A relationship type R among n entity types E1, E2, ..., En defines a set of associations—
or a relationship set—among entities from these entity types.
As for the case of entity types and entity sets, a relationship type and its corresponding relationship set are customarily referred to by the same name, R.
Participation
Each of the entity types E1, E 2, ..., En is said to participate in the relationship type R.
Relationship Instance
A relationship instance in an E-R schema represents an association between the named entities in the real-world enterprise that is being modeled.
Informally, each relationship instance ri in R is an association of entities, where the association includes exactly one entity from each participating entity type. Each such relationship instance ri represents the fact that the entities participating in ri are related in some way in the corresponding miniworld situation.
For example, consider a relationship type WORKS_FOR between the two entity types EMPLOYEE and DEPARTMENT, which associates each employee with the department for which the employee works in the corresponding entity set. Each relationship instance in the relationship set WORKS_FOR associates one EMPLOYEE entity and one DEPARTMENT entity. Figure 7.9 illustrates this example, where each relationship instance ri is shown connected to the EMPLOYEE and DEPARTMENT entities that participate in ri. In the miniworld represented by Figure 10, employees e1, e3, and e6 work for department d1; employees e2 and e4 work for department d2; and employees e5 and e7 work for department d3.
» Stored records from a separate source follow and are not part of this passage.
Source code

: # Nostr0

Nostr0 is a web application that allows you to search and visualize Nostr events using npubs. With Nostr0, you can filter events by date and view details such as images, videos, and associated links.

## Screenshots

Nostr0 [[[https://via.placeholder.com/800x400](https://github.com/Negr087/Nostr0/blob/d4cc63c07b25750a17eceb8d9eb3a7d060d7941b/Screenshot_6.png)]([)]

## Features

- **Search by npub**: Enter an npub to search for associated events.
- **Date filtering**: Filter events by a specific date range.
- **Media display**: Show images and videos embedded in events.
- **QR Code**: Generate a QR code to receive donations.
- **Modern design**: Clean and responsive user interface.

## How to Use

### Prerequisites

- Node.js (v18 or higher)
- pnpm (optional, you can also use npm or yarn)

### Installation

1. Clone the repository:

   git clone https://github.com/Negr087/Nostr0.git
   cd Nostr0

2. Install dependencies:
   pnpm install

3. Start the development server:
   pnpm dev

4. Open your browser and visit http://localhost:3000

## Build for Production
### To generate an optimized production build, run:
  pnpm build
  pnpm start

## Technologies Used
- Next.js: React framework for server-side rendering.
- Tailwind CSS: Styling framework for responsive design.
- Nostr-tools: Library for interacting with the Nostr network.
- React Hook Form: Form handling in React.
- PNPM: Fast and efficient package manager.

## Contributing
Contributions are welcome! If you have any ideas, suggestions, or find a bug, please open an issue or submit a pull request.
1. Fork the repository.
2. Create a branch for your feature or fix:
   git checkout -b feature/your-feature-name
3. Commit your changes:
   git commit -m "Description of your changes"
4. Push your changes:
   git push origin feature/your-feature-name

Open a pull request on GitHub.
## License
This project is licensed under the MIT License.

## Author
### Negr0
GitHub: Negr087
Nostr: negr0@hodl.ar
In ER diagrams, relationship types are displayed as diamond-shaped boxes, which are connected by straight lines to the rectangular boxes representing the participating entity types. The relationship name is displayed in the diamond-shaped box.
Figure: Some relationship instances in the SUPPLY ternary relationship set.
Relationship Degree
Degree of a Relationship Type. The degree of a relationship type is the number of participating entity types. Hence, the WORKS_FOR relationship is of degree two. A relationship type of degree two is called binary, and one of degree three is called ternary. An example of a ternary relationship is SUPPLY, shown in Figure 11, where each relationship instance ri associates three entities—a supplier s, a part p, and a project j—whenever s supplies part p to project j. Relationships can generally be of any degree, but the ones most common are binary relationships. Higher degree relationships are generally more complex than binary relationships.
Relationships as Attributes
It is sometimes convenient to think of a binary relationship type in terms of attributes. Consider the WORKS_FOR relationship type. One can think of an attribute called Department of the EMPLOYEE entity type, where the value of Department for each EMPLOYEE entity is (a reference to) the DEPARTMENT entity for which that employee works. Hence, the value set for this Department attribute is the set of all DEPARTMENT entities, which is the DEPARTMENT entity set. This is what we did in Figure 9 when we specified the initial design of the entity type EMPLOYEE for the COMPANY database. However, when we think of a binary relationship as an attribute, we always have two options. In this example, the alternative is to think of a multivalued attribute Employee of the entity type DEPARTMENT whose values for each DEPARTMENT entity is the set of EMPLOYEE entities who work for that department. The value set of this Employee attribute is the power set of the EMPLOYEE entity set. Either of these two attributes—Department of EMPLOYEE or Employee of DEPARTMENT—can represent the WORKS_FOR relationship type. If both are represented, they are constrained to be inverses of each other.
Role Names and Recursive Relationships
Each entity type that participates in a relationship type plays a particular role in the relationship. The role name signifies the role that a participating entity from the entity type plays in each relationship instance, and helps to explain what the relationship means. For example, in the WORKS_FOR relationship type, EMPLOYEE plays the role of employee or worker and DEPARTMENT plays the role of department or employer.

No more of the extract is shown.